Mr. Yushchenko's speech to a joint session of the U.S. Congress Wednesday marked the first such address by a Ukrainian leader and the only one by any leader of a former Soviet republic, except Russia.
The Ukrainian president got a standing ovation from Congress, which he thanked for its support during Ukraine's so-called "Orange Revolution" last December, when a populist uprising forced a second election that brought him to power.
"We highly appreciate the message sent by your country's leadership before the elections and during the Orange Revolution. It was clear and unambiguous. The United States condemned fraud and upheld Ukraine's right to freely elect their government," said Mr. Yushchenko.
Mr. Yushchenko's rise to power included a near-fatal dioxin poisoning that left his face deeply scarred; a poisoning he says was an assassination attempt by his Kremlin-backed opponent.
He told Congress that despite the struggles Ukraine has faced in the past, it is committed to a future that includes political transparency and the protection of civil liberties and minority rights.
Mr.

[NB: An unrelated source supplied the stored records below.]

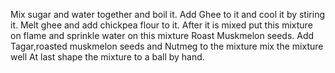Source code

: Mix sugar and water together and boil it.
Add Ghee to it and cool it by stiring it.
Melt ghee and add chickpea flour to it.
After it is mixed put this mixture on flame and sprinkle water on this mixture
Roast Muskmelon seeds.
Add Tagar,roasted muskmelon seeds and Nutmeg to the mixture
mix the mixture well
At last shape the mixture to a ball by hand.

Yushchenko said, "My goal is to place Ukraine in the forefront of prosperous democracies. My vision of the future is a Ukraine in a united Europe. We view accession to the European Union as an opportunity to realize the potential of our country. For us, a European future is a powerful incentive to attain high political, social and economic standards. We have observed the openness of European doors -- adding to our neighbors confidence. It would be unfair to deprive Ukraine of this chance."
The Ukrainian president asked Congress to remove Cold War trade restrictions, as the country seeks to rebuild its economy. He also urged strong U.S. support for Kiev's bid to join the World Trade Organization this year, and the NATO defense alliance in the near future.
President Bush has voiced support for these moves -- often citing Ukraine as a model of peaceful democratic reform.
The U.S. president met privately with his Ukrainian counterpart Monday. The two leaders talked about Ukraine's decision to complete a troop withdrawal from Iraq by the end of this year -- a move President Bush says is understandable.